This guide will walk you through spinning up your first 10-node distributed cluster, running a chaos engineering hypothesis, and visualizing the results.

Prerequisites

  • Go 1.22+
  • Node.js (for the UI)
  • Make

1. Start the Cluster

To easily start the Control Plane and 10 individual database nodes locally, use the provided Make target:

make cluster

This starts the Control Plane on port 9000, and nodes node1 through node10 on ports 7001-7010.

2. Start the Observability UI

Open a new terminal and start the Next.js frontend:

make fe

Navigate to http://localhost:3000 in your browser. You will use this to inspect the results of your experiment.

3. Run a Hypothesis

FaultLab uses YAML files to define test scenarios.
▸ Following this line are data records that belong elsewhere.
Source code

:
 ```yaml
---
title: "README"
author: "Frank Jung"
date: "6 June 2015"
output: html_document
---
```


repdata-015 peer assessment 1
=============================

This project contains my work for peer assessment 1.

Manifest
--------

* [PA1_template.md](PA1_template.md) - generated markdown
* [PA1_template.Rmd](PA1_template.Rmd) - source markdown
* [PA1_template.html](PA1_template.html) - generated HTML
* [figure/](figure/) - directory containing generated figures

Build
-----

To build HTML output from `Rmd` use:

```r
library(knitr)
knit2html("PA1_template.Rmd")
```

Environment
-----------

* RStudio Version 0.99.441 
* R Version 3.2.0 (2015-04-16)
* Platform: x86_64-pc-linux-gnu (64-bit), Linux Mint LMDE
To run the scalability and convergence hypothesis (which splits the 10 nodes in half, writes conflicting data, and then heals the partition):

Open a third terminal and run:

make cpcli CMD="run-hypothesis hypotheses/h6_scalability_convergence.yaml"

4. Analyze the Results

Once the CLI reports the experiment is complete, go to the UI at http://localhost:3000.

  • Watch the Causal Narrative to see exactly when the partition occurred and how nodes resolved the conflicts.
  • Hover over and click on any Topology Graph to expand it and inspect the network mesh.
  • Export the Post-Mortem PDF for a complete report including the Convergence Waterfall.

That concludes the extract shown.